Bill didn't want to say, but Nicki called it animal urges. Bill still insisted that he's not Roman Grant, even as he couldn't look his wives in the eye and urgently wanted to sweep this nuisance under the rug. Particularly on "the eve of our great triumph."
Though how great is that triumph, really, when you have to swindle, cheat and extort to get there? Bill had no qualms about doing any of that either. In fact, he insisted he was just carrying on what his church forebears have done: lie, and then revise history to acquit themselves. As Bill pointed out, the church has been doing that for years (and on Larry King's show, no less). "Our faith has been sustained on prevarication and lying," Bill told Sen. Barnes. "It's called lying for the Lord."
As if there wasn’t enough sugar hitting the fan this season, the Christmas episode, titled “Certain Poor Shepherds,” dropped so many bombs that the whole landscape has started to resemble a battle zone.
You knew the way Bill insisted they were going to have “the best Christmas ever” that this hour would lead to certain disasters. Bill reminded Margie, who’s Goji Blasting to the max, that they just passed the shortest day of the year, and “now we’re turning to the light,” he said.
“This Christmas is your new beginning. Our new beginning,” Nicki said aggressively to mother Adaleen.
Still, the holidays are also some of the most stressful times of the year, both in monogamous and polygamous relationships. “The holidays can be hard,” Margene conceded to neighbor Pam. “I don’t know how you do it when there’s just two people in the marriage.” Ha!
The separation between men and women was made more evident in this hour. Bill drove that point home when he made that patronizing “separate but equal responsibilities” prayer during Christmas dinner. “You’re very special,” Bill oozed to the ladies at the table, “and entitled to the guidance of righteous priesthood holders.” No doubt he was appreciative of his wives, but the guys still call the shots in his book. That was made crystal clear when Barb was completely overlooked and son Ben was chosen to give a blessing at church.

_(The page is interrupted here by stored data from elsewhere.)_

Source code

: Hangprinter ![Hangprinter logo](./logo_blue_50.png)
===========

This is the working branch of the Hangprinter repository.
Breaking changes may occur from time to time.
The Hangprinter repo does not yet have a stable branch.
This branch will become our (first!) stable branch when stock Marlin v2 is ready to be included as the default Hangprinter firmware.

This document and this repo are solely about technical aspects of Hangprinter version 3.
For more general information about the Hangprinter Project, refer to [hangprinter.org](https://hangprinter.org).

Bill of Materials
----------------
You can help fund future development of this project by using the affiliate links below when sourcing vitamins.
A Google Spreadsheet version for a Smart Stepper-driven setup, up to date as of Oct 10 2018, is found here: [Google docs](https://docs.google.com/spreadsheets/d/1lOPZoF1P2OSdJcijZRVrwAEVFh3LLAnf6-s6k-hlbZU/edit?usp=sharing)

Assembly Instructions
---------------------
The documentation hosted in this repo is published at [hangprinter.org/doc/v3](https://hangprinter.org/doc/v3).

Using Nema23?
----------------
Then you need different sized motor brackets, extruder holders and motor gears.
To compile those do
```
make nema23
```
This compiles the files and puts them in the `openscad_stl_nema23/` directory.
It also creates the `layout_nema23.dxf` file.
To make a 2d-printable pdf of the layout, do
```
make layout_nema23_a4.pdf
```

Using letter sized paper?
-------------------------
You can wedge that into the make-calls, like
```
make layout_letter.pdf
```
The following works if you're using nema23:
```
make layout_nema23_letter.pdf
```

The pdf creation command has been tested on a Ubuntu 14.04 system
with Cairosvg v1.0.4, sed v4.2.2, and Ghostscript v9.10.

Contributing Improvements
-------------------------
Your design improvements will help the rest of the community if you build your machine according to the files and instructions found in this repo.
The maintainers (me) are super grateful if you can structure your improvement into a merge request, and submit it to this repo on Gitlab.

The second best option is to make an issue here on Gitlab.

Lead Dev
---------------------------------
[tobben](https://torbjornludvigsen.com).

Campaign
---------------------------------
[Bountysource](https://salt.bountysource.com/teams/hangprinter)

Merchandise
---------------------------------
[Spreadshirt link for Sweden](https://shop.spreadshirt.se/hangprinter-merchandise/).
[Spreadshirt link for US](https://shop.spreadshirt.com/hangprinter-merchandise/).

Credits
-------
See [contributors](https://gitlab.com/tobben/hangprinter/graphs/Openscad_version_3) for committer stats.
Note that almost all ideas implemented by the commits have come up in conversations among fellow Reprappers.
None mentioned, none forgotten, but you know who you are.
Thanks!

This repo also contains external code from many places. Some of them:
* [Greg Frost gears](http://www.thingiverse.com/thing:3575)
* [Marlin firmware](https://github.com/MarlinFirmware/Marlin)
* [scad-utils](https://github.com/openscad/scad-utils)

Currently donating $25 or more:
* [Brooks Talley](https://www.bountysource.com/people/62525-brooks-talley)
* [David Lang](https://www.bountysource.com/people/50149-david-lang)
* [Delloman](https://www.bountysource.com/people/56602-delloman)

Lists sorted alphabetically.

This week’s episode, called “A Seat at the Table,” revolved around Bill’s attempt to rustle up some political and polygamist support to get his Safety Net in place. The ordinance appeared to be a twofold operation. It would allow compound polygamists the rights to public services but also put those polygamists closely under government rule, which opens the door to compound reform.
Bill said outright that he wanted to diffuse the charge that he has a polygamist agenda, but there was no diffusing happening whatsoever during this pivotal hour. Survey says this act is not a great idea, but it did allow some good drama to be played out. And it introduced a new polygamist father — Bud Mayberry, head of the Apostolic United Brotherhood, played with rustic backwoods appeal by Robert Patrick. T-1000’s been busy; Bud has eight wives and 27 children on some kind of compound in Utah and doesn’t give a “rusty hubcap” about big bad Juniper Creek.
Bill approached various polygamist compounds to come forward during the Safety Net meeting. But instead of engaging in civil discourse as planned, the forum turned into an unruly free-for-all after Nicki decided to air out her Juniper Creek grievances to the public.